Much remains to be learned about the Crenarchaeota. The Crenarchaeota, a kingdom of the Archaea, were once thought to consist only of extreme thermophiles, and were first reported to inhabit freshwater lake sediments in the 1990s (Hershberger et al., 1996; MacGregor et al., 1997). Since that time, the genetic biomarkers for this clade have been detected in oceans, open waters, aquarium waters and soils (Kemnitz et al., 2007; Auguet and Casamayor, 2008). Great advances were recently made through the discovery that some members of this clade were capable of ammonia oxidation (Konneke et al., 2005; DeLong et al., 2006), whereas the function of other mesophilic Crenarchaeota remains unknown (Hamberger et al., 2008; Pouliot et al., 2009). In particular, little is currently known about the anaerobic freshwater mesophilic clade of the Crenarchaeota (Robertson et al., 2005; Lliros et al., 2008), or the potential influence of metal contamination on this microbial group. Crenarchaeota sequences have previously been detected in association with Fe-Mn-rich freshwater particles (Stein et al., 2002), and in an enrichment from metal-contaminated groundwater (Geets et al., 2006). Metal-contaminated sludge has been reported to decrease the survival and/or growth of aerobic soil Crenarchaeota (Sandaa et al., 1999a). Although this is contrary to the findings in this study, anaerobic Crenarchaeota may respond to metals stress differently than aerobic Crenarchaeota. Of additional interest, although in several extreme thermophilic environments Archaea dominate microbial communities, in most mesophilic environments Archaea represent about 10% of the microbial life (Robertson et al., 2005), whereas in the metal-contaminated sediments of Lake DePue not only did the Crenarchaeota dominate the archaeal populations, but the archaeal rRNA also represented 28% of the total sediment rRNA (Figure 4c).

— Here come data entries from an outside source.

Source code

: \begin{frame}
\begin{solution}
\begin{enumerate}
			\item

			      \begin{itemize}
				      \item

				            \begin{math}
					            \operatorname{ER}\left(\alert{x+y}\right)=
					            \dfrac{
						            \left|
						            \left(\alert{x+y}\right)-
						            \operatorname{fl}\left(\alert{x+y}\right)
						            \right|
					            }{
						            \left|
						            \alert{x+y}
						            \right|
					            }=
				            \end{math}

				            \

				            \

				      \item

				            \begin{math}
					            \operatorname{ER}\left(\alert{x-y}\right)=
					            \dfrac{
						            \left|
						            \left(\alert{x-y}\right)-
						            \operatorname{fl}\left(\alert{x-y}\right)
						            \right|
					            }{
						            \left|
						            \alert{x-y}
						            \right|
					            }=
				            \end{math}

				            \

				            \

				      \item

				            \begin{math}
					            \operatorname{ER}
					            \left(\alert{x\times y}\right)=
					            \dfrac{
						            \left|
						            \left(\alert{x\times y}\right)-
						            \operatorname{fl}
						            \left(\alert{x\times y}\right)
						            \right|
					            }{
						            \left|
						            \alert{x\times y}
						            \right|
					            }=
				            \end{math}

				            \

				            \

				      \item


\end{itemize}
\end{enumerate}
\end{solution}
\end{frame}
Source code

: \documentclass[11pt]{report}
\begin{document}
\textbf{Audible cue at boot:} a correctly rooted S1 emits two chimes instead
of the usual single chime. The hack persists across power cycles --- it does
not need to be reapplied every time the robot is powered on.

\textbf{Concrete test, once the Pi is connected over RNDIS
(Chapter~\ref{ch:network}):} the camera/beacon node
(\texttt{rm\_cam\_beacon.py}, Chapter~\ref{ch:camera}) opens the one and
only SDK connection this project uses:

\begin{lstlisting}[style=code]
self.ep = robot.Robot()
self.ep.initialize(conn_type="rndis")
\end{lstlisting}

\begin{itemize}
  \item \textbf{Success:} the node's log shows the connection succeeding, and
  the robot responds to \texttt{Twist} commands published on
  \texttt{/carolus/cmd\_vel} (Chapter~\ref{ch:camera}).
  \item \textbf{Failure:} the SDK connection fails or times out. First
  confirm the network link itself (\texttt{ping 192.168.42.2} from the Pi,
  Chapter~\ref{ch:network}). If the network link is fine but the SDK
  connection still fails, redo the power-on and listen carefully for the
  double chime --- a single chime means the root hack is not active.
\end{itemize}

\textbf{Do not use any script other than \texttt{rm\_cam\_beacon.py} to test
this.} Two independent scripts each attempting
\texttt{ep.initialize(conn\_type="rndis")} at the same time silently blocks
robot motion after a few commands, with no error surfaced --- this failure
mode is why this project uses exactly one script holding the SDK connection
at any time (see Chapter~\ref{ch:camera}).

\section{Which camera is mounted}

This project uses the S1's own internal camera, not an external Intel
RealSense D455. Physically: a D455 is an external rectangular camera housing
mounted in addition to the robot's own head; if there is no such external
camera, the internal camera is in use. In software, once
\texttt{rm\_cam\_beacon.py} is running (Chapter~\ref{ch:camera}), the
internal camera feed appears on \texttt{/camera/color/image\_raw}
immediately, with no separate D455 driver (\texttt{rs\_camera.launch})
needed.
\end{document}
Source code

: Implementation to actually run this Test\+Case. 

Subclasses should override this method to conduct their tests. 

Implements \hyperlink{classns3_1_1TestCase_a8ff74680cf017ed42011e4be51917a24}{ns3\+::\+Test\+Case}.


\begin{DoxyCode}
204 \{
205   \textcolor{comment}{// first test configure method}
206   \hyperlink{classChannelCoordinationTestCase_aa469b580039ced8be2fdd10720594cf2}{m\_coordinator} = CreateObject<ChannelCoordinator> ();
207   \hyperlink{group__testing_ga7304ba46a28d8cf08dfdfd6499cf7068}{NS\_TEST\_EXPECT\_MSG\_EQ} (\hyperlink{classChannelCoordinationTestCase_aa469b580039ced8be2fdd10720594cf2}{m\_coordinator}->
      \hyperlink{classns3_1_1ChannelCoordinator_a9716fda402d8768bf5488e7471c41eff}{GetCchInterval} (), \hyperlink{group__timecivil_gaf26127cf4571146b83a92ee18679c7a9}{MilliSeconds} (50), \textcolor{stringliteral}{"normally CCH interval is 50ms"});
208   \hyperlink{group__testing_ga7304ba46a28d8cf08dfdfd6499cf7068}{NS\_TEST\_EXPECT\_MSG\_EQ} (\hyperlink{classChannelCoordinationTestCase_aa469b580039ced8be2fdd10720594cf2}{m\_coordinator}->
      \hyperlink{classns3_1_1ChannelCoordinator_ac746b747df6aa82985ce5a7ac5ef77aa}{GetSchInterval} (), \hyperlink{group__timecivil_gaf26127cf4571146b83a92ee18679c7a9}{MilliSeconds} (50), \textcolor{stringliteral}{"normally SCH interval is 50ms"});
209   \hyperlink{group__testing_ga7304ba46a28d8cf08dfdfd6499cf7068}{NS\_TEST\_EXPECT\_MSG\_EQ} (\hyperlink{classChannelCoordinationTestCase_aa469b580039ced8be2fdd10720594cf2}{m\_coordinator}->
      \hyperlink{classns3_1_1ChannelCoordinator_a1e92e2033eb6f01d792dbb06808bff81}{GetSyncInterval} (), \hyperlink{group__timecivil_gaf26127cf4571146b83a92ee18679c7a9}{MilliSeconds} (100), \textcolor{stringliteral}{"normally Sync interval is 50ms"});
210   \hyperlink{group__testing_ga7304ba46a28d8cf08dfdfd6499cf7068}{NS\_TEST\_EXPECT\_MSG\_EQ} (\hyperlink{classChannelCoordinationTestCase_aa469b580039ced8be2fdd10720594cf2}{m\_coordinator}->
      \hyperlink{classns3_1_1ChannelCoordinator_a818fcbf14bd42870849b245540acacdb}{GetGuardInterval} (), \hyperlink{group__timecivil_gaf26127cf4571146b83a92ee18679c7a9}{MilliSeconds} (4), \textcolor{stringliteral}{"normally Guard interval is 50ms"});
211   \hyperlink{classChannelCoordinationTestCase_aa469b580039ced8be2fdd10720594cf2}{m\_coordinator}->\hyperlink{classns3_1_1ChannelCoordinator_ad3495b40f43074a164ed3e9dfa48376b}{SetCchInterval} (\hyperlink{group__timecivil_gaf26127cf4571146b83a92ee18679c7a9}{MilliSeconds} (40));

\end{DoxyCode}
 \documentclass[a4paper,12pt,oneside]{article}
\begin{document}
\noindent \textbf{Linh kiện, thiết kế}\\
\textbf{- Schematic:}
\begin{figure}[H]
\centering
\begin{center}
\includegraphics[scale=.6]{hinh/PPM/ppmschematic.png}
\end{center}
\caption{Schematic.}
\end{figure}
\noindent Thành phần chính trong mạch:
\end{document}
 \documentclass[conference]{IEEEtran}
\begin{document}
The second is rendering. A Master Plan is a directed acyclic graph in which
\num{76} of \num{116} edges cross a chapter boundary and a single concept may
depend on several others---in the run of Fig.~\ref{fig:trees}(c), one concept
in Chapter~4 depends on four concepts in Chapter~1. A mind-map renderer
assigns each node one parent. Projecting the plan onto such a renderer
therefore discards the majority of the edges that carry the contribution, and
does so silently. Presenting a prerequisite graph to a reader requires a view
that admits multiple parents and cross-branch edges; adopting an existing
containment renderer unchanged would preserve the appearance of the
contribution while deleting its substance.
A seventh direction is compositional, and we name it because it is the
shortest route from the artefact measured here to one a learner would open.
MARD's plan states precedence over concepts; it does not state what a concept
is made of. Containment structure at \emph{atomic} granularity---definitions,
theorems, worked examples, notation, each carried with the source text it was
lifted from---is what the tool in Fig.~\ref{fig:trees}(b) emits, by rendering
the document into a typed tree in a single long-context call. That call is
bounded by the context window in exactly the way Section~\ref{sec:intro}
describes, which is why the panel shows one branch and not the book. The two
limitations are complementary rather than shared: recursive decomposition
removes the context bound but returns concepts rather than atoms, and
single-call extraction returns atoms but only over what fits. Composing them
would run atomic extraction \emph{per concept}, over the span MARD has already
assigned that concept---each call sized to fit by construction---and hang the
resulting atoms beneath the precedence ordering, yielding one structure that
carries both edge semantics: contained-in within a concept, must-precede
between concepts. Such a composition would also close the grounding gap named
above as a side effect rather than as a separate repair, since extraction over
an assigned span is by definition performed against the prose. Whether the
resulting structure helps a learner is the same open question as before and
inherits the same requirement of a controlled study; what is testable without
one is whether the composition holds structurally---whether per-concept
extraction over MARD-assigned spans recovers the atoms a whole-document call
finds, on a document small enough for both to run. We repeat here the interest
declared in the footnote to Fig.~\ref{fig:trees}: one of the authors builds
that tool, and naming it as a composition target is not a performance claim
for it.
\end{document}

Crenarchaeota phylogeny based on 16S rRNA gene sequences suggest relations associated with habitat, and from this clustering four major clades of the mesophilic Crenarchaeota have been suggested: freshwater, FFSB (a forest soil in Finland), marine and terrestrial (Buckley et al., 1998). This clustering is shown in Figure 3, with some apparent mixing between the terrestrial and freshwater clades. Phylogenetic clustering was not observed for Crenarchaeota sequence data recovered from heavy metal-contaminated sites. For example, within the freshwater Crenarchaeota cluster were sequences recovered from the metal-contaminated sediments of Lake Coeur d’Alene (EU247294 and EU247303 are shown in Figure 3) and sequences recovered from sites with no reported metal contamination including anoxic rice paddy, and an anaerobic digester. In fact Crenarchaeota sequences recovered from a single metal-stressed sample often show wide diversity, such as the Crenarchaeota metal-associated sequences recovered by Geets et al. (2006) from a sulfate-enrichment established to precipitate metals (AY731478 to AY731487, shown in Figure 3). One of these sequences, AY731483, clustered with freshwater Crenarchaeota in close association to several sequences recovered from Lake DePue (Figure 3), whereas AY731485 and AY73486 clustered among sequences obtained from Obsidian Pool in Yellowstone National Park. Another Lake DePue sequence (GQ925439; Figure 3), which was recovered from the most contaminated sediments examined in Lake DePue (Site 1), clustered among the terrestrial Crenarchaeota clade, and was related to sequences recovered from a metal-exposure study (AF506827 and AF506829; Figure 3) as well as to a sequence recovered from soil with no reported metal contamination (U62814; Figure 3). Based on the names used to describe the environments from which the freshwater sequences were recovered, many appeared to be anoxic (for example, rice paddy and anaerobic digester). However, as yet there is not enough sequence data available to determine if there is a specific anaerobic clade of the Crenarchaeota.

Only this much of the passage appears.